I'm glad I did. The book wasn't exactly a page turner compared to a lot of the things I've been reading lately, but it did hold my attention. It well written, carefully thought out, and vividly, at times painfully, realistic. The main character, Aura, is a typical 21st century high schooler in a lot of ways. She has an awkward crush on a skater dude; she's sarcastic (but not over the top with her snark), mildly anti-establishment, parents are divorced, etc. But that's where her normalcy ends.
Aura's mother happens to be stark raving mad. She is schizophrenic and has "episodes" where she tries to burn the house down because "the walls are crying" and it's too noisy. And Aura is her sole caretaker, now that her formerly artsy, free-spirited father has remarried a blond bimbo, produced a new daughter, and become an insurance salesman who wants nothing to do with his old family. Added to the difficulty of caring for her crazy mom, Aura is also paranoid that her own sanity is a ticking time bomb, that she's destined to inherit her mother's schizophrenia, especially if she allows herself to give in to her passion for painting and poetry.
Aura's best (and only) friend, formerly fun-loving, beautiful, bubbly & boy crazy, got knocked up and is now a single mother. Both Aura and her friend are dealing with ridiculously difficult things and have practically no one to help them through it. But both of them show believable growth through the course of the novel.

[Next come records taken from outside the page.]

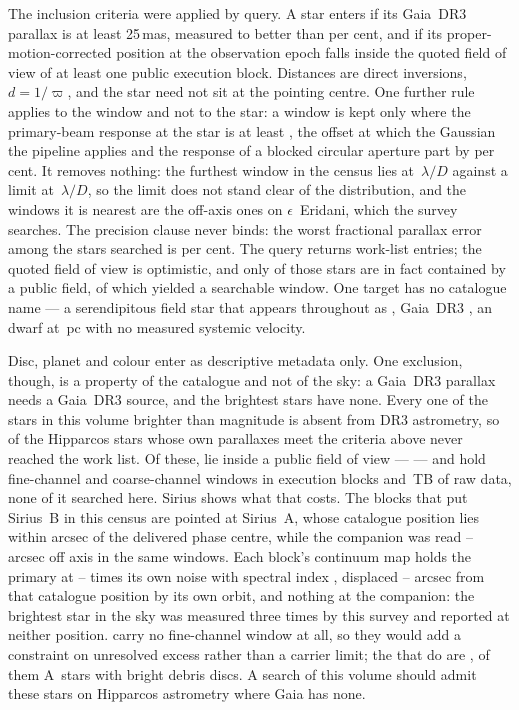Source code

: The inclusion criteria were applied by query. A star enters
if its Gaia~DR3 parallax is at least 25\,mas, measured to better than
\PlxAdqlPct{} per cent, and if its proper-motion-corrected position at the
observation epoch falls inside the quoted field of view of at least one
public execution block. Distances are direct inversions, $d=1/\varpi$, and
the star need not sit at the pointing centre. One further rule applies to the
window and not to the star: a window is kept only where the primary-beam
response at the star is at least \BmFloorResp, the offset at which the
Gaussian the pipeline applies and the response of a blocked circular aperture
part by \BmFloorTolPct{} per cent. It removes nothing: the furthest window in
the census lies at \BmCensusWorstC\,$\lambda/D$ against a limit at
\BmFloorC\,$\lambda/D$, so the limit does not stand clear of the distribution,
and the windows it is nearest are the \BmEpsNCensusOff{} off-axis ones on
$\epsilon$~Eridani, which the survey searches.
The precision clause never binds: the worst fractional parallax
error among the stars searched is \SfPlxWorstPct{} per cent. The query returns
\NCensus{} work-list entries; the quoted field of view is optimistic, and
only \NGenuinelyCovered{} of those stars are in fact contained by a public
field, of which \NStars{} yielded a searchable window. One target has no
catalogue name --- a serendipitous field star that appears throughout as
\BkAlmaName, Gaia~DR3 \BkAlmaGaia, an \BkAlmaSpType{} dwarf at
\BkAlmaDistPc\,pc with no measured systemic velocity.

Disc, planet and colour enter as descriptive metadata only. One exclusion,
though, is a property of the catalogue and not of the sky: a Gaia~DR3
parallax needs a Gaia~DR3 source, and the brightest stars have none. Every
one of the \BsNBright{} stars in this volume brighter than \BsBrightMag{}
magnitude is absent from DR3 astrometry, so \BsNGap{} of the \BsNVol{}
Hipparcos stars whose own parallaxes meet the criteria above never reached
the work list.
Of these, \BsNAlmaWord{} lie inside a public field of view --- \BsStarList{}
--- and hold \BsNWinA{} fine-channel and \BsNWinB{} coarse-channel windows in
\BsNEB{} execution blocks and \BsRawTB\,TB of raw data, none of it searched
here. Sirius shows what that costs. The \BsSirNEBWord{} blocks that put
Sirius~B in this census are pointed at Sirius~A, whose catalogue position lies
within \BsSirSepA{} arcsec of the delivered phase centre, while the companion
was read \BsSirOffLo--\BsSirOffHi{} arcsec off axis in the same
\BsSirNWin{} windows. Each block's continuum map holds the primary at
\BsSirSnrLo--\BsSirSnrHi{} times its own noise with spectral index
\BsSirAlpha, displaced \BsSirCenLo--\BsSirCenHi{} arcsec from that catalogue
position by its own orbit, and nothing at the companion: the brightest star
in the sky was measured three times by this survey and reported at neither
position. \BsNoFineList{} carry no fine-channel
window at all, so they would add a constraint on unresolved excess rather
than a carrier limit; the \BsNFineWord{} that do are \BsFineList,
\BsNFineATypeWord{} of them A~stars with bright debris discs. A search of
this volume should admit these stars on Hipparcos astrometry where Gaia has
none.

Aura starts off as scared, stubborn, and selfish, but by the end she exhibits impressive strength, flexibility, and bravery. The ending, while satisfying, does not set the scene for a squeaky clean, happy ever after for any of the characters, and I liked that. The romance in the story was cute, but definitely not the focus. I thought that might disappoint me, but actually I found it refreshing to read a YA book where the sole concern of the protagonist was something other than finding her soul mate.
So, as I said, I'm not a huge fan of this type of book in general, but A Blue So Dark was definitely a mark above the norm.